- Country: Australia
- State: New South Wales
- City: Sydney
- LGA: Camden Council;
- Location: 53 km (33 mi) from Sydney CBD;

Government
- • State electorate: Camden;
- • Federal division: Macarthur;
- Postcode: 2567
Suburbs around Harrington Grove
| Oran Park | Gledswood Hills | Eschol Park |
| Harrington Park | Harrington Grove | Eagle Vale |
| Smeaton Grange | Currans Hill | Blairmount |

= Harrington Grove =

Harrington Grove is a community in the suburb of Harrington Park, in the state of New South Wales, Australia. It is located 52 kilometres south-west of the Sydney central business district, in the local government area of the Camden Council and is part of the Greater Western Sydney region.
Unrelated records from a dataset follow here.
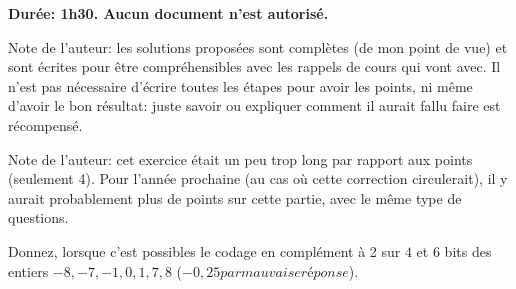 \def\modulename{pcp}
\RequirePackage[utf8]{course}
\pcp
\newif\ifsolution
\solutionfalse

\usepackage{caption}
\usepackage{subcaption}
\usepackage{units}
\usepackage{listings}
\usepackage{Cdefs}
\usepackage{tikz}
\usetikzlibrary{arrows}


\def\consigne#1{\null\begin{center}\parbox{13cm}{\large #1}\end{center}\relax}

\def\Question#1#2{\question{}\textbf{(#2)} #1}
\ifsolution
\includecomment{solution}
\else
{}
\fi


\controlecontinu

\consigne{{\bf Dur{\'e}e: 1h30. Aucun document n'est autorisé.}}

\begin{solution}
  Note de l'auteur: les solutions proposées sont complètes (de mon
  point de vue) et sont écrites pour être compréhensibles avec les
  rappels de cours qui vont avec. Il n'est pas nécessaire d'écrire
  toutes les étapes pour avoir les points, ni même d'avoir le bon
  résultat: juste savoir ou expliquer comment il aurait fallu faire
  est récompensé.
\end{solution}

\vspace*{1em}


\begin{solution}
  Note de l'auteur: cet exercice était un peu trop long par rapport
  aux points (seulement 4).  Pour l'année prochaine (au cas où cette
  correction circulerait), il y aurait probablement plus de points sur
  cette partie, avec le même type de questions.
\end{solution}

\question Donnez, lorsque c'est possibles le codage en complément à 2
sur \(4\) et \(6\) bits des entiers \(-8,-7,-1,0,1,7,8\) (\(-0,25 par mauvaise réponse\)).




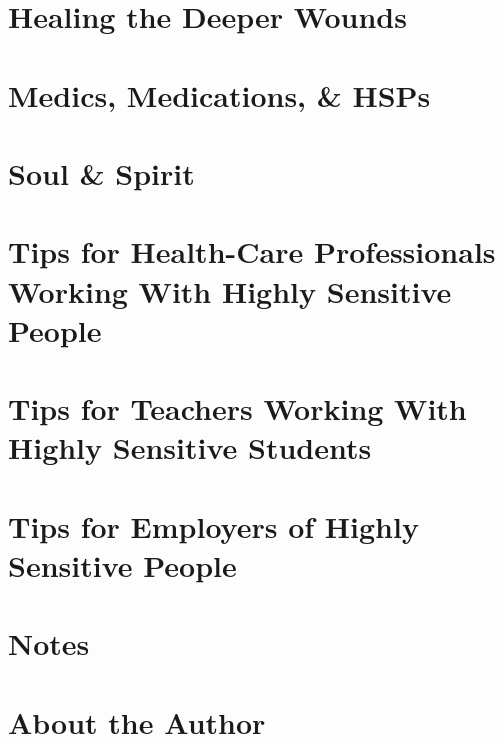 \documentclass{article}
\numberwithin{equation}{section}
\begin{document}

\section{Healing the Deeper Wounds}


\section{Medics, Medications, \& HSPs}


\section{Soul \& Spirit}


\section{Tips for Health-Care Professionals Working With Highly Sensitive People}


\section{Tips for Teachers Working With Highly Sensitive Students}


\section{Tips for Employers of Highly Sensitive People}


\section{Notes}


\section{About the Author}


\printbibliography[heading=bibintoc]
	
\end{document}

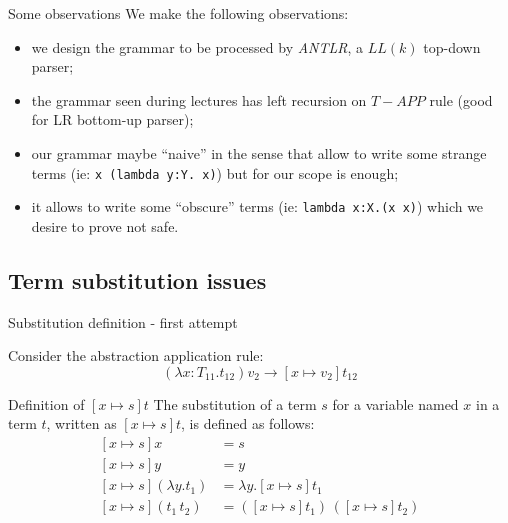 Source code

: \documentclass[8pt]{beamer}
\begin{document}
\begin{frame}{Some observations}
    We make the following observations:
      \begin{itemize}
        \item we design the grammar to be processed by \emph{ANTLR}, a $LL(k)$
            top-down parser;
        \item the grammar seen during lectures has left recursion on 
            $T-APP$ rule (good for LR bottom-up parser);
        \item our grammar maybe ``naive'' in the sense that allow to write 
            some strange terms (ie: \texttt{x (lambda y:Y. x)}) but for our 
            scope is enough;
        \item it allows to write some ``obscure'' terms (ie: 
            \texttt{lambda x:X.(x x)}) which we desire to prove not safe.
    \end{itemize}
\end{frame}

\subsection{Term substitution issues}

\begin{frame}{Substitution definition - first attempt}

    Consider the abstraction application rule:
    \begin{displaymath}
        (\lambda x:T_{11}.t_{12})v_{2} \rightarrow [x \mapsto v_{2}]t_{12}
    \end{displaymath}

    \begin{block}{Definition of $[x \mapsto s]t$}
        The substitution of a term $s$ for a variable named $x$ in a term $t$,
        written as $[x \mapsto s]t$, is defined as follows:
        \begin{displaymath}
            \begin{split}
                [x \mapsto s]x &= s \\
                [x \mapsto s]y &= y \\
                [x \mapsto s](\lambda y.t_{1}) &= \lambda y. [x \mapsto s]t_{1} \\
                [x \mapsto s](t_{1} \, t_{2}) &= 
                    ([x \mapsto s]t_{1})\, ([x \mapsto s]t_{2})\\
            \end{split}
        \end{displaymath}        
    \end{block}

\end{frame}
\end{document}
Harrington Grove is a masterplanned residential community situated within the Harrington Park estate and managed by Harrington Estates on behalf of the estate of Lady Mary Fairfax.

==History==
Harrington Grove was originally part of 1620 acres granted to Edward Lord by Governor Macquarie in 1815. He called this property Orielton after the Orielton estate in Pembroke, Wales, that the Lord family had previously inherited.
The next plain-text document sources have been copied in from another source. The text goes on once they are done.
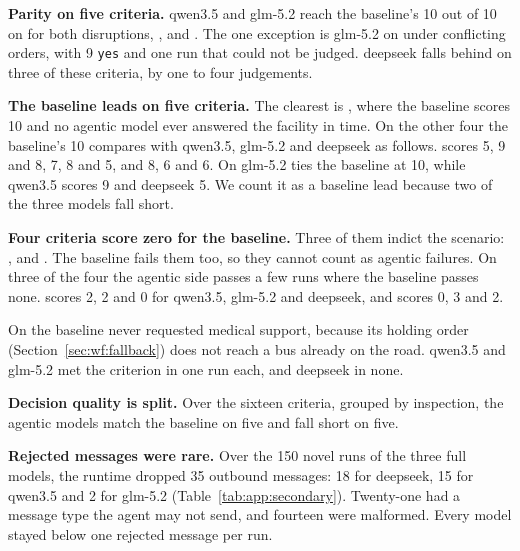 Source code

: \begin{sloppypar}
\textbf{Parity on five criteria.} qwen3.5 and glm-5.2 reach the baseline's 10
out of 10 on  for both disruptions,
,  and
. The one exception is glm-5.2 on
 under conflicting orders, with 9 \texttt{yes} and
one run that could not be judged. deepseek falls behind on three of these
criteria, by one to four judgements.

\textbf{The baseline leads on five criteria.} The clearest is
, where the baseline scores 10 and no agentic
model ever answered the facility in time. On the other four the baseline's 10
compares with qwen3.5, glm-5.2 and deepseek as follows.
 scores 5, 9 and 8,
 7, 8 and 5, and
 8, 6 and 6. On
 glm-5.2 ties the baseline at 10, while qwen3.5
scores 9 and deepseek 5. We count it as a baseline lead because two of the
three models fall short.
\end{sloppypar}

\textbf{Four criteria score zero for the baseline.} Three of them indict the
scenario: ,
 and
. The baseline fails them too,
so they cannot count as agentic failures. On three of the four the agentic side
passes a few runs where the baseline passes none.
 scores 2, 2 and 0 for qwen3.5, glm-5.2
and deepseek, and  scores 0, 3 and 2.

On  the baseline never requested
medical support, because its holding order (Section~\ref{sec:wf:fallback})
does not reach a bus already on the road. qwen3.5 and glm-5.2 met the
criterion in one run each, and deepseek in none.

\textbf{Decision quality is split.} Over the sixteen criteria, grouped by
inspection, the agentic models match the baseline on five and fall short on
five.

\textbf{Rejected messages were rare.} Over the 150 novel runs of the three
full models, the runtime dropped 35 outbound messages: 18 for deepseek, 15 for
qwen3.5 and 2 for glm-5.2 (Table~\ref{tab:app:secondary}). Twenty-one had a
message type the agent may not send, and fourteen were malformed. Every model
stayed below one rejected message per run.

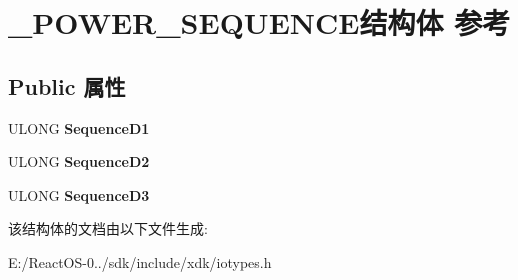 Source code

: \hypertarget{struct___p_o_w_e_r___s_e_q_u_e_n_c_e}{}\section{\+\_\+\+P\+O\+W\+E\+R\+\_\+\+S\+E\+Q\+U\+E\+N\+C\+E结构体 参考}
\label{struct___p_o_w_e_r___s_e_q_u_e_n_c_e}
\subsection*{Public 属性}
\begin{DoxyCompactItemize}
\item 
\mbox{\label{struct___p_o_w_e_r___s_e_q_u_e_n_c_e_aadf4f1b8aae42bd67ba02bac10fb136a}} 
U\+L\+O\+NG {\bfseries Sequence\+D1}
\item 
\mbox{\label{struct___p_o_w_e_r___s_e_q_u_e_n_c_e_a14fe0f711af57a28608641c44d6bf3b1}} 
U\+L\+O\+NG {\bfseries Sequence\+D2}
\item 
\mbox{\label{struct___p_o_w_e_r___s_e_q_u_e_n_c_e_add7b16ef36166f7cbab3535e962ab104}} 
U\+L\+O\+NG {\bfseries Sequence\+D3}
\end{DoxyCompactItemize}


该结构体的文档由以下文件生成\+:\begin{DoxyCompactItemize}
\item 
E\+:/\+React\+O\+S-\/0../sdk/include/xdk/iotypes.\+h\end{DoxyCompactItemize}
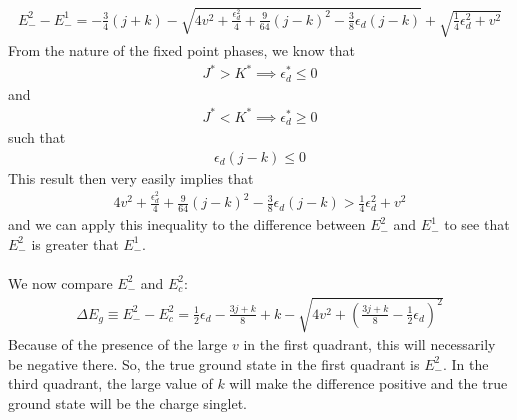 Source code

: \documentclass[twoside]{report}
\numberwithin{equation}{section}
\begin{document}
\begin{equation}\begin{aligned}
	E_-^2 - E_-^1= - \frac{3}{4}\left( j + k \right) - \sqrt{4v^2 + \frac{\epsilon_d^2}{4} + \frac{9}{64}\left( j - k \right) ^2 - \frac{3}{8}\epsilon_d\left( j-k \right) } + \sqrt{ \frac{1}{4}\epsilon_d^2 + v^2}
\end{aligned}\end{equation}
From the nature of the fixed point phases, we know that 
\begin{equation}\begin{aligned}
	J^* > K^* \implies \epsilon_d^* \leq 0
\end{aligned}\end{equation}
and
\begin{equation}\begin{aligned}
	J^* < K^* \implies \epsilon_d^* \geq 0
\end{aligned}\end{equation}
such that
\begin{equation}\begin{aligned}
	\epsilon_d\left( j-k \right) \leq 0
\end{aligned}\end{equation}
This result then very easily implies that
\begin{equation}\begin{aligned}
	4v^2 + \frac{\epsilon_d^2}{4} + \frac{9}{64}\left( j - k \right) ^2 - \frac{3}{8}\epsilon_d\left( j-k \right) > \frac{1}{4}\epsilon_d^2 + v^2
\end{aligned}\end{equation}
and we can apply this inequality to the difference between \(E_-^2\) and \(E_-^1\) to see that \(E_-^2\) is greater that \(E_-^1\).
\\\\We now compare \(E_-^2\) and \(E_c^2\):
\begin{equation}\begin{aligned}
	\Delta E_g \equiv E_-^2 - E_c^2 = \frac{1}{2}\epsilon_d - \frac{3j + k}{8} + k - \sqrt{4v^2 + \left(\frac{3j+k}{8} -\frac{1}{2} \epsilon_d\right) ^2}
\end{aligned}\end{equation}
Because of the presence of the large \(v\) in the first quadrant, this will necessarily be negative there. So, the true ground state in the first quadrant is \(E_-^2\). In the third quadrant, the large value of \(k\) will make the difference positive and the true ground state will be the charge singlet. 
\end{document}
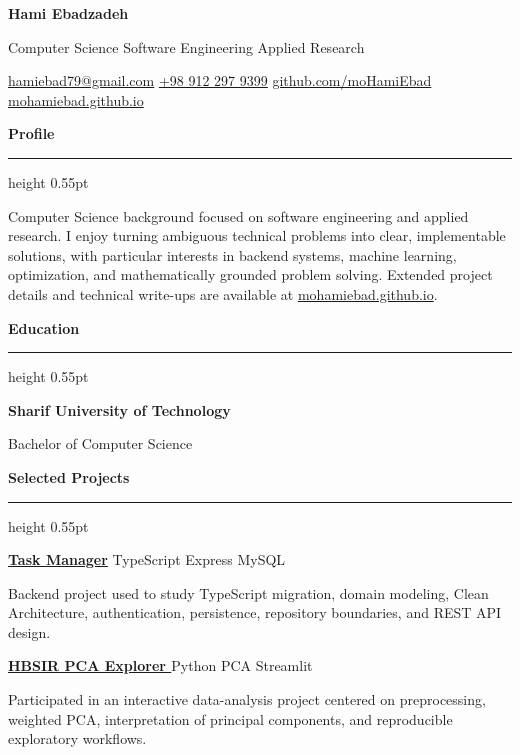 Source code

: \documentclass[10pt,a4paper]{article}
\newcommand{\cvsection}[1]{%
  \vspace{0.72em}%
  {\large\bfseries\color{cvAccent} #1}\par
  \vspace{0.16em}%
  {\color{cvRule}\hrule height 0.55pt}\par
  \vspace{0.42em}%
}
\newcommand{\project}[4]{%
  \textbf{\href{#2}{#1}}%
  \hfill%
  {\small\color{cvMuted} #3}\par
  \vspace{0.12em}%
  #4\par
  \vspace{0.42em}%
}
\begin{document}
{\fontsize{22}{24}\selectfont\bfseries Hami Ebadzadeh}\par
\vspace{0.12em}
{\large\color{cvMuted} Computer Science \textperiodcentered{} Software Engineering \textperiodcentered{} Applied Research}\par
\vspace{0.38em}

{\small
\href{mailto:hamiebad79@gmail.com}{hamiebad79@gmail.com}
\quad\textperiodcentered\quad
\href{tel:+989122979399}{+98 912 297 9399}
\quad\textperiodcentered\quad
\href{https://github.com/moHamiEbad}{github.com/moHamiEbad}
\quad\textperiodcentered\quad
\href{https://mohamiebad.github.io}{mohamiebad.github.io}
}\par

\cvsection{Profile}
Computer Science background focused on software engineering and applied research. I enjoy turning ambiguous technical problems into clear, implementable solutions, with particular interests in backend systems, machine learning, optimization, and mathematically grounded problem solving. Extended project details and technical write-ups are available at \href{https://mohamiebad.github.io}{mohamiebad.github.io}.

\cvsection{Education}
\textbf{Sharif University of Technology}\par
Bachelor of Computer Science

\cvsection{Selected Projects}

\project
  {Task Manager}
  {https://github.com/moHamiEbad/task-manager}
  {TypeScript \textperiodcentered{} Express \textperiodcentered{} MySQL}
  {Backend project used to study TypeScript migration, domain modeling, Clean Architecture, authentication, persistence, repository boundaries, and REST API design.}

\project
  {HBSIR PCA Explorer \normalfont{\small\color{cvMuted}(Participated)}}
  {https://github.com/moHamiEbad/hbsir-pca-app}
  {Python \textperiodcentered{} PCA \textperiodcentered{} Streamlit}
  {Participated in an interactive data-analysis project centered on preprocessing, weighted PCA, interpretation of principal components, and reproducible exploratory workflows.}
\end{document}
The neighbouring property, Harrington Park, was part of a 2,000 acre property granted to trader Captain William Douglas Campbell as compensation for the loss of his snow Harrington which was seized by convicts, from its anchorage in Sydney Harbour, on the evening of 15 May 1808. In March 1809, His Majesty's Ship Dedaigneuse fell in with the Harrington near Manila, in the Philippines, and after a short engagement the vessel was driven on shore and totally destroyed. Campbell called the land Harrington Park in remembrance of his vessel.

In 1944, Sir Warwick Oswald Fairfax (at that time Director of John Fairfax Ltd) bought both properties from Arthur and Elaine Swan. Until 1976, Fairfax ran a Poll Hereford stud where he bred many show winning champions.

As part of the purchase, Sir Warwick inherited the Orielton Homestead, a 26-room, state heritage-significant property that had a colourful past across almost two centuries, under 13 owners. In 2018, a three-year restoration of the homestead was completed by the development company for the Lady Mary Fairfax Estate, Harrington Estates.